▶ **Task description**
Find the string "binary" in the data, then copy every line where it is found.

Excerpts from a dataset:
---*---

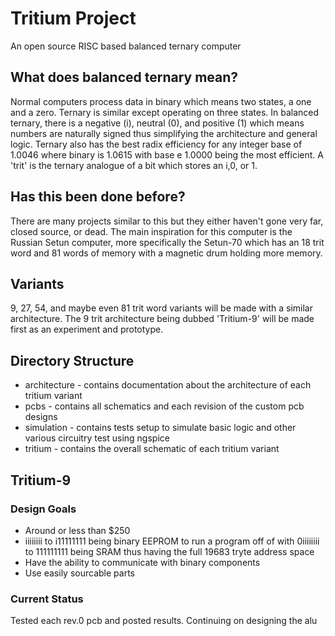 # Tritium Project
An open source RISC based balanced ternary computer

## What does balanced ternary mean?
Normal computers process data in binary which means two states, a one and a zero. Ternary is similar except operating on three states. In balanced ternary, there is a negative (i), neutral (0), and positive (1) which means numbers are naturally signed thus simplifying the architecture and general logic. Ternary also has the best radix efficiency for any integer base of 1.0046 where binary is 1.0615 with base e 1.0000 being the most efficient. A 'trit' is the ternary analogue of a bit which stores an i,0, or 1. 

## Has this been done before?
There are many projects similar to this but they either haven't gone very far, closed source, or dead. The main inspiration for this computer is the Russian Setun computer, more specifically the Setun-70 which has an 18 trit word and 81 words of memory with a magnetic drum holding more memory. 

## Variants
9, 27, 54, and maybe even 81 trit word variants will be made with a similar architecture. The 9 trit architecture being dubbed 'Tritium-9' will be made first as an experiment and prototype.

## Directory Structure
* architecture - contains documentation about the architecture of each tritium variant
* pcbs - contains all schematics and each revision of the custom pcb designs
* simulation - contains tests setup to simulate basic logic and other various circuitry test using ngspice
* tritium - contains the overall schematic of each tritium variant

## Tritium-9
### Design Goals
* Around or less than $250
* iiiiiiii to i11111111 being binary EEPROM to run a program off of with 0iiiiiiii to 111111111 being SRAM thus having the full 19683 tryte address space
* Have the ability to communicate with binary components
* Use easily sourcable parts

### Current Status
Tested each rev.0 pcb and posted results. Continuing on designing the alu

---*---

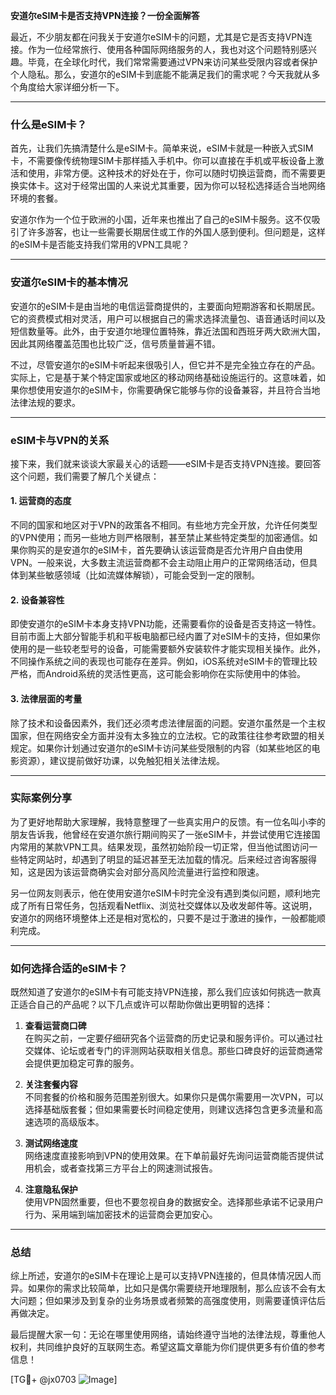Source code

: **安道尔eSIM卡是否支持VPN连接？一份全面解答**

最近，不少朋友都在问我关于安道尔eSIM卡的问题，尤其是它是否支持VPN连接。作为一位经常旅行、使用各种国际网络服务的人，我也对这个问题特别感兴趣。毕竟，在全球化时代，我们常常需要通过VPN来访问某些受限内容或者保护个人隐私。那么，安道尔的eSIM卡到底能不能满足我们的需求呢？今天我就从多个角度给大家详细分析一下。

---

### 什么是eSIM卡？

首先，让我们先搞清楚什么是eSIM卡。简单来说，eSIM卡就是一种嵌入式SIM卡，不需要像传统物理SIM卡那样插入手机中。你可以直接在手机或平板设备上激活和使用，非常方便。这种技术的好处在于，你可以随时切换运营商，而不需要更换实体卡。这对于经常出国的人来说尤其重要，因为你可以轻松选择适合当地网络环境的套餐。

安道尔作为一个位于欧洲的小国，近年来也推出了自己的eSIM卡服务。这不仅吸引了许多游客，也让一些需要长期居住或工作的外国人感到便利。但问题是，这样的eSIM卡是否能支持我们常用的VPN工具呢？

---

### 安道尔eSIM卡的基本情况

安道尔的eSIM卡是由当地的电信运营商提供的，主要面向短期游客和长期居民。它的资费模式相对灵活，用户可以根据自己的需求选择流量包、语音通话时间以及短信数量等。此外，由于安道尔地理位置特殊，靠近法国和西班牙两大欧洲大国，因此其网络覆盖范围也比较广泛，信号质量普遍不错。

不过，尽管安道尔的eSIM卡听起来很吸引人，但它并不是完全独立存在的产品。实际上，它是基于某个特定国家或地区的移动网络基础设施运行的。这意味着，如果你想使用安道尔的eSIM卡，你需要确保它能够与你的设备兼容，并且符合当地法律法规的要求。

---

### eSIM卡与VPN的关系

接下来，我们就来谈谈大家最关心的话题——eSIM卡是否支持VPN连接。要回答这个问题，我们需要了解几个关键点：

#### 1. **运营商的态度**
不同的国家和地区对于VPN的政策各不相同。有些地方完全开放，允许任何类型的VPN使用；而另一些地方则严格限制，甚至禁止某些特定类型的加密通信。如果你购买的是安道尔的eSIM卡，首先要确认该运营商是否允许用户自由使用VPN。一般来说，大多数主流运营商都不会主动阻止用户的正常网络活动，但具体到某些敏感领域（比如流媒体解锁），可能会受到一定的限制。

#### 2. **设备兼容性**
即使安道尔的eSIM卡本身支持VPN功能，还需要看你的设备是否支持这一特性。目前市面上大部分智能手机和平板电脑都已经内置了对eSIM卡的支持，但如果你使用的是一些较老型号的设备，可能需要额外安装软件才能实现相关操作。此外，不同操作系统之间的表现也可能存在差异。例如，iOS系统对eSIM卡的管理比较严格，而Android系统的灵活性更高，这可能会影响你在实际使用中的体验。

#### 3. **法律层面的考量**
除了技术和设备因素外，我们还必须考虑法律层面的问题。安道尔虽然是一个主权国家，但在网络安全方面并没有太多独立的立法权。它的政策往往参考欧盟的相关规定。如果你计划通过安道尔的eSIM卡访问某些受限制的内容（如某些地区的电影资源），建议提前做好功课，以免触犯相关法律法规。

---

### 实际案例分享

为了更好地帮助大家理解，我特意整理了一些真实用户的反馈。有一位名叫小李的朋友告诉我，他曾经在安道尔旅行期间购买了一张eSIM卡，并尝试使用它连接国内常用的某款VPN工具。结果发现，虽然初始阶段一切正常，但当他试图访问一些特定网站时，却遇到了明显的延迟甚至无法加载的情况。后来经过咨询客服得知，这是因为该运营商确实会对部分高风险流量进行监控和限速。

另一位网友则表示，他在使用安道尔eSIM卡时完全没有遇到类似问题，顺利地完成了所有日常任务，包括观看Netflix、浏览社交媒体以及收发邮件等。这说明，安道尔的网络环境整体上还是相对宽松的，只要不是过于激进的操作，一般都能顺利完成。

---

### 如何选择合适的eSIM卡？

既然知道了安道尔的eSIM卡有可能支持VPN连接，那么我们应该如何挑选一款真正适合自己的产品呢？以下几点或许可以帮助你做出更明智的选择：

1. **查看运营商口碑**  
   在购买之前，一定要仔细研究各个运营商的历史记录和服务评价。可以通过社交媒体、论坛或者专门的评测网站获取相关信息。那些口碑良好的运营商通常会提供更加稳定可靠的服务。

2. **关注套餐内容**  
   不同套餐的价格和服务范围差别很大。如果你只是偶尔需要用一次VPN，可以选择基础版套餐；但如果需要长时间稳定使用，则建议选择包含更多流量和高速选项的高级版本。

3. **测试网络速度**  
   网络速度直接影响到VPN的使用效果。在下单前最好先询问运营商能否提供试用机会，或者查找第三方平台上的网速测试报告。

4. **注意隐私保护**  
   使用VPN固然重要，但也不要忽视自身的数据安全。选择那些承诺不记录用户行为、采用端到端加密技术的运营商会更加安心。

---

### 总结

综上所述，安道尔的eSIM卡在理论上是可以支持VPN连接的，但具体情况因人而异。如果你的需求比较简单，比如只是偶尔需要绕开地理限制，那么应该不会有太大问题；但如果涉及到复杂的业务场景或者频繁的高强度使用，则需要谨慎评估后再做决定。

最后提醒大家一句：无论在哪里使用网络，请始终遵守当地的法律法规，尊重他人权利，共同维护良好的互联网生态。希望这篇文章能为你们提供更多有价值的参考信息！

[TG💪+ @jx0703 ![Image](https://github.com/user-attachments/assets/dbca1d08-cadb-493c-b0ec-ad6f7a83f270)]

---*---

▶ **Output for this exercise**
Normal computers process data in binary which means two states, a one and a zero. Ternary is similar except operating on three states. In balanced ternary, there is a negative (i), neutral (0), and positive (1) which means numbers are naturally signed thus simplifying the architecture and general logic. Ternary also has the best radix efficiency for any integer base of 1.0046 where binary is 1.0615 with base e 1.0000 being the most efficient. A 'trit' is the ternary analogue of a bit which stores an i,0, or 1. 
* iiiiiiii to i11111111 being binary EEPROM to run a program off of with 0iiiiiiii to 111111111 being SRAM thus having the full 19683 tryte address space
* Have the ability to communicate with binary components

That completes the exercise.